Occasionally, we ought to take a step back and take a good, long look at ourselves. Then we will notice that those things we complain about are really so small and insignificant, and by and large, we are a blessed people who have so very much to be thankful for. We make a sufficient living. Think of the millions who are starving. We have good children. Think of the brokenhearted parents of juvenile delinquents who are in serious trouble. We have enough to eat, enough to wear, and enough shelter. Think of the Jews of Morocco and their miserable existence in the degrading mellah. And that which is so very important: our health. We have our sight – how wonderful! We have use of our limbs – how fortunate we are! In Russia today, in the provinces, hardly a synagogue exists in a country which was once the greatest center of Jewish life in all the world. There is one exception – the synagogue in Moscow, which the Communists keep as their “showcase” for Western visitors, in order to impress them with the “freedom of religion” in Russia. The synagogue is comparatively well attended. But – a writer in the most recent issue of “Orthodox Jewish Life” points out – at every service, 4 MVD men are present to check on the Rabbi’s sermon and record the names of those attending. G-d Almighty, pesach al shum mah – how can I be deserving of so much goodness, how can I thank you that there is no secret police to check and censor my sermons! And you too, my friends, must ask that happy question – pesach… how can we thank G-d that when we come to Kodimoh, there is no one to enter our names on the list of “enemies of the state!” And Life itself – shouldn’t we constantly thank G-d for that, and wonder that He has mercifully granted it to us? Just think: it was the fathers or grandfathers of most of us who emigrated to this country while so many of their brothers and sisters remained in Europe. Most of their children and grandchildren – our cousins – are unfortunately no longer here, massacred in the greatest holocaust in human history. We, because of a fortunate quirk of circumstance, are thriving and flourishing and happy. How easily it might have been reversed! O G-d, pesach al shum mah, how good and merciful and kind You have been to us!

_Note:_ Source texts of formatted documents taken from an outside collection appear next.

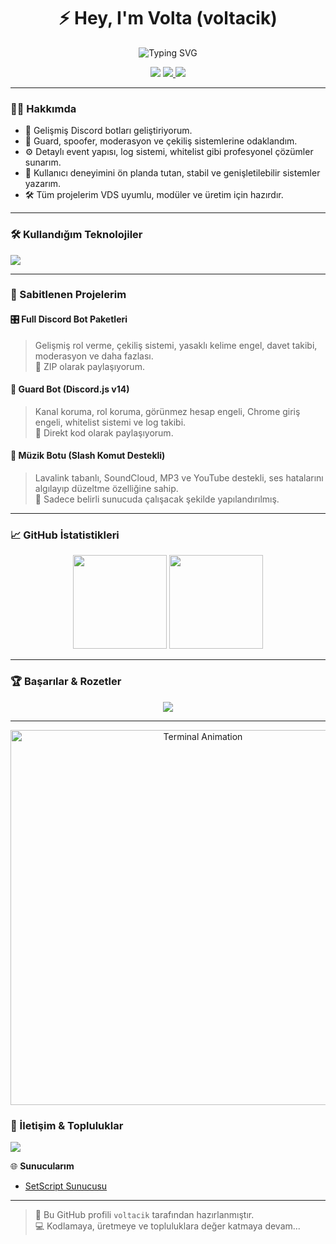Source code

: <h1 align="center">⚡ Hey, I'm Volta (voltacik)</h1>
<p align="center">
  <img src="https://readme-typing-svg.demolab.com?font=Fira+Code&pause=1000&color=00FFAA&center=true&vCenter=true&width=435&lines=Discord+Bot+Developer;Guard+%7C+Moderation+%7C+Spoofer+Bots;Always+Coding+Something+Cool..." alt="Typing SVG" />
</p>

<p align="center">
  <img src="https://img.shields.io/github/followers/voltacik?label=Followers&style=social" />
  <a href="https://discord.com/users/1175412226415886386" target="_blank">
    <img src="https://img.shields.io/badge/Discord-voltacik%230000-5865F2?logo=discord&logoColor=white" />
  </a>
  <img src="https://img.shields.io/badge/Location-Turkey-red?style=flat-square&logo=google-maps" />
</p>

---

### 👨‍💻 Hakkımda

- 🧠 Gelişmiş Discord botları geliştiriyorum.  
- 🔐 Guard, spoofer, moderasyon ve çekiliş sistemlerine odaklandım.  
- ⚙️ Detaylı event yapısı, log sistemi, whitelist gibi profesyonel çözümler sunarım.  
- 💬 Kullanıcı deneyimini ön planda tutan, stabil ve genişletilebilir sistemler yazarım.  
- 🛠️ Tüm projelerim VDS uyumlu, modüler ve üretim için hazırdır.

---

### 🛠️ Kullandığım Teknolojiler
<p align="left">
  <img src="https://skillicons.dev/icons?i=js,nodejs,html,css,git,github,discord,vscode,bash" />
</p>

---

### 📌 Sabitlenen Projelerim

#### 🎛️ Full Discord Bot Paketleri  
> Gelişmiş rol verme, çekiliş sistemi, yasaklı kelime engel, davet takibi, moderasyon ve daha fazlası.  
🔗 ZIP olarak paylaşıyorum.

#### 🔐 Guard Bot (Discord.js v14)  
> Kanal koruma, rol koruma, görünmez hesap engeli, Chrome giriş engeli, whitelist sistemi ve log takibi.  
🔗 Direkt kod olarak paylaşıyorum.

#### 🎵 Müzik Botu (Slash Komut Destekli)  
> Lavalink tabanlı, SoundCloud, MP3 ve YouTube destekli, ses hatalarını algılayıp düzeltme özelliğine sahip.  
🔗 Sadece belirli sunucuda çalışacak şekilde yapılandırılmış.

---

### 📈 GitHub İstatistikleri
<p align="center">
  <img src="https://github-readme-stats.vercel.app/api?username=voltacik&show_icons=true&theme=tokyonight&hide=issues" height="150"/>
  <img src="https://github-readme-stats.vercel.app/api/top-langs/?username=voltacik&layout=compact&theme=tokyonight" height="150"/>
</p>

---

### 🏆 Başarılar & Rozetler
<p align="center">
  <img src="https://github-profile-trophy.vercel.app/?username=voltacik&theme=onedark&no-frame=true&margin-w=10" />
</p>

---
<p align="center">
  <img serc="https://giphy.com/embed/enSaI18liVdTY2YRw8" width="600" alt="Terminal Animation" />
</p>  






### 🤝 İletişim & Topluluklar

<a href="https://discord.com/users/1175412226415886386" target="_blank">
  <img src="https://img.shields.io/badge/Discord-voltacik%230000-5865F2?logo=discord&logoColor=white" />
</a>

🌐 **Sunucularım**  
- [SetScript Sunucusu](https://discord.gg/setscript)

---

> 📌 Bu GitHub profili `voltacik` tarafından hazırlanmıştır.  
> 💻 Kodlamaya, üretmeye ve topluluklara değer katmaya devam...
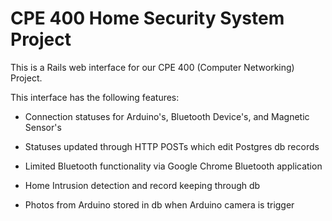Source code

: # CPE 400 Home Security System Project

This is a Rails web interface for our CPE 400 (Computer Networking) Project.

This interface has the following features:

* Connection statuses for Arduino's, Bluetooth Device's, and Magnetic Sensor's

* Statuses updated through HTTP POSTs which edit Postgres db records

* Limited Bluetooth functionality via Google Chrome Bluetooth application

* Home Intrusion detection and record keeping through db

* Photos from Arduino stored in db when Arduino camera is trigger
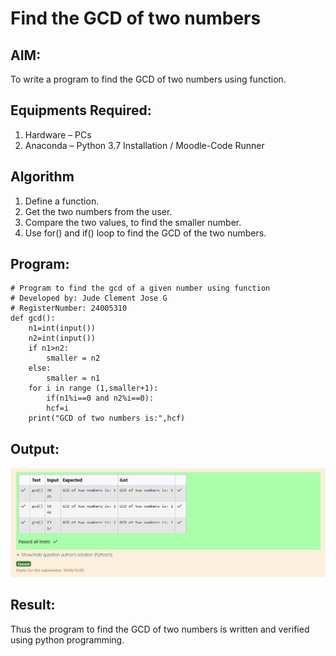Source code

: # Find the GCD of two numbers

## AIM:
To write a program to find the GCD of two numbers using function.

## Equipments Required:
1. Hardware – PCs
2. Anaconda – Python 3.7 Installation / Moodle-Code Runner

## Algorithm
1. Define a function.
2. Get the two numbers from the user.
3. Compare the two values, to find the smaller number.
4. Use for() and if() loop to find the GCD of the two numbers.

## Program:
    # Program to find the gcd of a given number using function
    # Developed by: Jude Clement Jose G
    # RegisterNumber: 24005310
    def gcd():
        n1=int(input())
        n2=int(input())
        if n1>n2:
            smaller = n2
        else:
            smaller = n1
        for i in range (1,smaller+1):
            if(n1%i==0 and n2%i==0):
            hcf=i
        print("GCD of two numbers is:",hcf)

## Output:

![alt text](image.png)

## Result:
Thus the program to find the GCD of two numbers is written and verified using python programming.
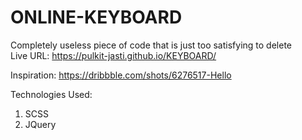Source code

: # ONLINE-KEYBOARD

Completely useless piece of code that is just too satisfying to delete   
Live URL: https://pulkit-jasti.github.io/KEYBOARD/


Inspiration: https://dribbble.com/shots/6276517-Hello

Technologies Used:
1. SCSS
2. JQuery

And if we ask, “How can we continue to deserve this pesach, this mercy of G-d?” The answer is again available in the passage quoted by R. Gamaliel, in the very last words of that paragraph: va’yikod ha’am va’yishtachu, the people bowed down and worshipped – that is, bow your heads before this G-d of Goodness, accept upon yourselves the duties and obligations He has imposed upon you, and understanding how fortunate you really are, do not complain that Torah with its obligations and duties is too heavy a load and that it is too strenuous to bow before G-d; and finally, “worship” – come with us, be with us, make shul-going not only a rare experience, but a weekly event and even a daily one.

These then are the three questions which we must ask, and live. Ve’ili hein, and they are, pesach, matzah, marror. Let us ask and attempt to answer the questions of matzah and marror, and may G-d, in turn, provide us with everlasting pesach, with eternal mercy and goodness as we bow in acknowledgement and worship in gratitude.